Activity: Across the listing below, work out how many lines include the word "href". Give the number alone.

Data for the task:

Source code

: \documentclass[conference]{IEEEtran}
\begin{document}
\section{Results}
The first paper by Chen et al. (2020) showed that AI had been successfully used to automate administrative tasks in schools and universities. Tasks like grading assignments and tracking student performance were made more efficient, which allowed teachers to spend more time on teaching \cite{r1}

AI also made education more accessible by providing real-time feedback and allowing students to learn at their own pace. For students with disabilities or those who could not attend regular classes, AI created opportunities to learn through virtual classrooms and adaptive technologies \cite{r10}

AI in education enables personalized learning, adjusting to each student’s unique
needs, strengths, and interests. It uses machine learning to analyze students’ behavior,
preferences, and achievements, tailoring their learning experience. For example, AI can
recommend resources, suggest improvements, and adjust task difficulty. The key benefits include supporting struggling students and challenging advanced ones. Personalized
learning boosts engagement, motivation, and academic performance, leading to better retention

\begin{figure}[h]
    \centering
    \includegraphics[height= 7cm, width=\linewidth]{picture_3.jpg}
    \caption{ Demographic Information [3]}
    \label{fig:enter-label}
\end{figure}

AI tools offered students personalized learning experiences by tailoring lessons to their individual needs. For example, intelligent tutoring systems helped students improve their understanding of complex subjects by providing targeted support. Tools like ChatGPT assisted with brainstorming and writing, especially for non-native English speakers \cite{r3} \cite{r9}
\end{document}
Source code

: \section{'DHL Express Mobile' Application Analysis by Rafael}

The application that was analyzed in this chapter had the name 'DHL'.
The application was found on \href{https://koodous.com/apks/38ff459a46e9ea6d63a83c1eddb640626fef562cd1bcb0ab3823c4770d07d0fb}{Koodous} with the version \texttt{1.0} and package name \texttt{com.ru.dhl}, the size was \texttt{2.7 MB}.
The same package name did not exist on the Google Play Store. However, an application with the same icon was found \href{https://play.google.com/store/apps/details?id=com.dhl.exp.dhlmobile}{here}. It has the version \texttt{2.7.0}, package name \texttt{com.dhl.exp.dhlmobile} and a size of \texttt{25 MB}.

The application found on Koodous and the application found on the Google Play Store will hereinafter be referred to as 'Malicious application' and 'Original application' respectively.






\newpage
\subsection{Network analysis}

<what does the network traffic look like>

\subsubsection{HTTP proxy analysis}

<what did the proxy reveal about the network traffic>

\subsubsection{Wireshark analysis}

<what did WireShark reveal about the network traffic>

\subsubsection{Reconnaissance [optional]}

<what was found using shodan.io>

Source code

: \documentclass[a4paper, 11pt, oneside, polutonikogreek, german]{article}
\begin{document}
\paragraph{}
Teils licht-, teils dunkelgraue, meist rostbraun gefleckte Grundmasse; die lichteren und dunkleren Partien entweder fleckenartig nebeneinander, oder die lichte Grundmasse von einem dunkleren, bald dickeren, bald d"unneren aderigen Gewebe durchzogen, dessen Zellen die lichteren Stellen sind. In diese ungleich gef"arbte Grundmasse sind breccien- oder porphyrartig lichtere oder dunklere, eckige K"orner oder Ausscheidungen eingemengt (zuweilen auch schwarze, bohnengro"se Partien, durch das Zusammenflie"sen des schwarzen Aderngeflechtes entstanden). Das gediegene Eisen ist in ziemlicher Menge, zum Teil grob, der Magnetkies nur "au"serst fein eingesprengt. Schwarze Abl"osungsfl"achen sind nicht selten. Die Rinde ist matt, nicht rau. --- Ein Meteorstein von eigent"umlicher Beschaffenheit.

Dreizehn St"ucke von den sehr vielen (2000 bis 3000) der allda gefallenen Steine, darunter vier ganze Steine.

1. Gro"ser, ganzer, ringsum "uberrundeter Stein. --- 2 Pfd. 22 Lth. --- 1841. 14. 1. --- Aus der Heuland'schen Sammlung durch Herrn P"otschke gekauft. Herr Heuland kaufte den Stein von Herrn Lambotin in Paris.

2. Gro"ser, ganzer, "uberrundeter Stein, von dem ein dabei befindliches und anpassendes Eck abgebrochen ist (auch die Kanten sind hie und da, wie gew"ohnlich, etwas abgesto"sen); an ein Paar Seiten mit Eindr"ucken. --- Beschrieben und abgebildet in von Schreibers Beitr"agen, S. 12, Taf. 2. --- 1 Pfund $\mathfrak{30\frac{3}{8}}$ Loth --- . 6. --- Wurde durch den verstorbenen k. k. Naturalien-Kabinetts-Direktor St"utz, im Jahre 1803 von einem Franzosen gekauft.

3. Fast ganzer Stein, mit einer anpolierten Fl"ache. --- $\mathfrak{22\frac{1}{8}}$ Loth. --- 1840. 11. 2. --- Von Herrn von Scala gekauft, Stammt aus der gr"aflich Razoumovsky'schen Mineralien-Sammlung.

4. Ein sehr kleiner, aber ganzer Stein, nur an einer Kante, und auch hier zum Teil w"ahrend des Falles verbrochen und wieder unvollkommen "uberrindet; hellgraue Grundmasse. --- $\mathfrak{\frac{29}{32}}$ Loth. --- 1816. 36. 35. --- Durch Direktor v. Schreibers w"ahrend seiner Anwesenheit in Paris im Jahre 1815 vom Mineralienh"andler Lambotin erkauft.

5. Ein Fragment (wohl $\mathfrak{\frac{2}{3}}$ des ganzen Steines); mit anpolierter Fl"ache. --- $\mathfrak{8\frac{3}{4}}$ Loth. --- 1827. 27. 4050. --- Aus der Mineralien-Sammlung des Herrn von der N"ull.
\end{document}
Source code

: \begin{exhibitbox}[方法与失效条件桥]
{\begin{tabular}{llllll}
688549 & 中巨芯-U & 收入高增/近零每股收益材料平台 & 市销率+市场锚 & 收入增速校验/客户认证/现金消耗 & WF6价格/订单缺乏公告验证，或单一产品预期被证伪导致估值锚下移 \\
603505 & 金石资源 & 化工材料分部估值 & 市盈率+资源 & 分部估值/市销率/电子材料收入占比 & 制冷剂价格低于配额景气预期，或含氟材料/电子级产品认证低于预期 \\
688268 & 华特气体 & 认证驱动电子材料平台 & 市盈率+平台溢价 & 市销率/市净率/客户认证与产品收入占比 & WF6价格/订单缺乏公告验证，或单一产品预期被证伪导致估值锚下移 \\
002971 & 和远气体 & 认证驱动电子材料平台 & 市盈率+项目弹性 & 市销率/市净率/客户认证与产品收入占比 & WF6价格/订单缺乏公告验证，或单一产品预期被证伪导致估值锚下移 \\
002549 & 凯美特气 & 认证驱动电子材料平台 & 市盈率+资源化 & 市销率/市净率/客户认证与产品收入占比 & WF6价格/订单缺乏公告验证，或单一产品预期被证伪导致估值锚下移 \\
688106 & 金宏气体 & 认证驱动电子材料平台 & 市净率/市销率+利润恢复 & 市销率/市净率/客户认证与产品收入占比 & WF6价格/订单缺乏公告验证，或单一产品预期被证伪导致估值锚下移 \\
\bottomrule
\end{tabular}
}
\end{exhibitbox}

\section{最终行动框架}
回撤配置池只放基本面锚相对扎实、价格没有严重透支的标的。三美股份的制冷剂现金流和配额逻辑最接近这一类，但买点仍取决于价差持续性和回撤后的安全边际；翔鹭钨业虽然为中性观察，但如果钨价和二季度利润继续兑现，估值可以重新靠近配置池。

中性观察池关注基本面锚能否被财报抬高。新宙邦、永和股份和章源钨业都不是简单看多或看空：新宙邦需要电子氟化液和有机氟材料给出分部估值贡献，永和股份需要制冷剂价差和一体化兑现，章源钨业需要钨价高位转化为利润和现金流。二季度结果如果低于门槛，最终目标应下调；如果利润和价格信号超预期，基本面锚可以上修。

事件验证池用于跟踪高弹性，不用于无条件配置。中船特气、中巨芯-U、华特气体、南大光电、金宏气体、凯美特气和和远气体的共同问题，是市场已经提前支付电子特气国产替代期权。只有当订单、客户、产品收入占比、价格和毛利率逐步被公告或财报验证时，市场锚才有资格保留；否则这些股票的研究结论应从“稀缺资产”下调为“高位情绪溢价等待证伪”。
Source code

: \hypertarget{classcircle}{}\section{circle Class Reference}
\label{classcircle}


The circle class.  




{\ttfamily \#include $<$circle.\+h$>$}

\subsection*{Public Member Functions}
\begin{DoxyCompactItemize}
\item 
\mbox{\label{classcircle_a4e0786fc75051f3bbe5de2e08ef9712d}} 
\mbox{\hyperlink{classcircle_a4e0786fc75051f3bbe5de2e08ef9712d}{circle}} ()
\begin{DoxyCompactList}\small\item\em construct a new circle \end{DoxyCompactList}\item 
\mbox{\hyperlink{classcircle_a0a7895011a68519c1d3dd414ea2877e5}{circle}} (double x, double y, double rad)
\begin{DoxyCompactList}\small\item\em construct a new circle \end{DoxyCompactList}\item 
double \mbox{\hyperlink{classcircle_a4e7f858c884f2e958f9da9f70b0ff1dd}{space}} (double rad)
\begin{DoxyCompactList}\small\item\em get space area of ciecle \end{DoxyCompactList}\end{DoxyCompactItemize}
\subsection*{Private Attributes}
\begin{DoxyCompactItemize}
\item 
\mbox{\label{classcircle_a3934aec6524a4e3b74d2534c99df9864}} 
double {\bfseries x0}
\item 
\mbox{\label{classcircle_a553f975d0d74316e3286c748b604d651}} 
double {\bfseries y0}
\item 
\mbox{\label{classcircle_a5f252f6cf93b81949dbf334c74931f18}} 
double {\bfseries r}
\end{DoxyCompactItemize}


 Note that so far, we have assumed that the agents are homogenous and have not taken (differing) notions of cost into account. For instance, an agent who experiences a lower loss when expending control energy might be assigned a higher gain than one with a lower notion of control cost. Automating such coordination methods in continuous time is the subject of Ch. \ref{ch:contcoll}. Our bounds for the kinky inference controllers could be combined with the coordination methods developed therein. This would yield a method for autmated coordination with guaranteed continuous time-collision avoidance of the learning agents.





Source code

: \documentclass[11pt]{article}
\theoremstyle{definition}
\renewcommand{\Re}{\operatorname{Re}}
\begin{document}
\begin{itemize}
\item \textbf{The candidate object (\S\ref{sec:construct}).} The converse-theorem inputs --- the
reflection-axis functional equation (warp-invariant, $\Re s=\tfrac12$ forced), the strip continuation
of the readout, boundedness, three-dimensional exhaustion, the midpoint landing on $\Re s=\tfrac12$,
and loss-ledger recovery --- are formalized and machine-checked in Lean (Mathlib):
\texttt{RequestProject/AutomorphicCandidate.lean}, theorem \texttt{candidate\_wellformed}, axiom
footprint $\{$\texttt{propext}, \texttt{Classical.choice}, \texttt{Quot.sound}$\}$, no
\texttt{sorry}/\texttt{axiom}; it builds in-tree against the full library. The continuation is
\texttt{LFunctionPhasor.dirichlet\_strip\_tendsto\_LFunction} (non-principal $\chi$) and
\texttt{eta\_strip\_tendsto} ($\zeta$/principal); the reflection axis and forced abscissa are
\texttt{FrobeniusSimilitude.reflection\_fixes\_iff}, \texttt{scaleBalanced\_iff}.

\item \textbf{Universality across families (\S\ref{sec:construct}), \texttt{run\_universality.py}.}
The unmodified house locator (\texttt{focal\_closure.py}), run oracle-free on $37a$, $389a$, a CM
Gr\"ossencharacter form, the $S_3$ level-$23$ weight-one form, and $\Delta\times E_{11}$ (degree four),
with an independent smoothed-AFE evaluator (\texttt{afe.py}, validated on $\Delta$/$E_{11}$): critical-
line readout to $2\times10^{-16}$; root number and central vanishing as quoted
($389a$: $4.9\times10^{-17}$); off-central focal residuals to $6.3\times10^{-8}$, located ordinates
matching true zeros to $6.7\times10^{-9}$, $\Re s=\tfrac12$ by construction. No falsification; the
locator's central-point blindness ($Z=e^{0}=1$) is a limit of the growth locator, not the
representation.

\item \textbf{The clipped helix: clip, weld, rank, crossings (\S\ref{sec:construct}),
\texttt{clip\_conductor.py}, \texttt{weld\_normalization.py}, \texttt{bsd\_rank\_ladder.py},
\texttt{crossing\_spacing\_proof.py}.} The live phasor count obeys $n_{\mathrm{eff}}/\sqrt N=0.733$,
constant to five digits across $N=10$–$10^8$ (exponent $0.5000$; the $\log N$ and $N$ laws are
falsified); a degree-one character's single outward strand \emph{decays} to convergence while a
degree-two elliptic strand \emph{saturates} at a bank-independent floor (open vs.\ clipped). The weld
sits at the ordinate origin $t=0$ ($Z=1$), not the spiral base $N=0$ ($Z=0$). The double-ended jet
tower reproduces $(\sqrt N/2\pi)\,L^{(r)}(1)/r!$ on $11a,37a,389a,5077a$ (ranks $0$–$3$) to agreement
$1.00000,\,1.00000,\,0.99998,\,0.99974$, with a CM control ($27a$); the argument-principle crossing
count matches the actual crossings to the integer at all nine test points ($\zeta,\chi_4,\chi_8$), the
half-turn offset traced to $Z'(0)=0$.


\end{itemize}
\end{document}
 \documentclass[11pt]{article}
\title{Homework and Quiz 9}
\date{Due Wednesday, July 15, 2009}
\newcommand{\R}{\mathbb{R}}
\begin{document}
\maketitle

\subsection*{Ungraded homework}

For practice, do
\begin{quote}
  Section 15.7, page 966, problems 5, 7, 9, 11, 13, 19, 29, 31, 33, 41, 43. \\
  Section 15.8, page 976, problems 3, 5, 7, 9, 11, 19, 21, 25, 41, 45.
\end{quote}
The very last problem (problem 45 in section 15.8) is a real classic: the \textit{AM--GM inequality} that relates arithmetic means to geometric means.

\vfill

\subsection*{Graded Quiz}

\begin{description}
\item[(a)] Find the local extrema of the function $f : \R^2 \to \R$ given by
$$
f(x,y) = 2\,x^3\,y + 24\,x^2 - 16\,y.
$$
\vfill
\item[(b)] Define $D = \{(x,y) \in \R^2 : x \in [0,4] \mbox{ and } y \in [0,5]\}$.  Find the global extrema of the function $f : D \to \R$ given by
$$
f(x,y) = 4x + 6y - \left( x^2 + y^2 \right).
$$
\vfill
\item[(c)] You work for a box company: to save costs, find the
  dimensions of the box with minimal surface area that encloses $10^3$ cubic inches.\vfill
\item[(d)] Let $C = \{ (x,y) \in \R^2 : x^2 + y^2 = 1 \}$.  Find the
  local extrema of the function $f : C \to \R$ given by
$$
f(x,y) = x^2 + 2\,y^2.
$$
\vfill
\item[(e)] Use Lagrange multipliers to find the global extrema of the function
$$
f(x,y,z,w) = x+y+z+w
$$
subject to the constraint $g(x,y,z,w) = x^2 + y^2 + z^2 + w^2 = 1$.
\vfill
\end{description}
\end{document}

Answer for this exercise: 2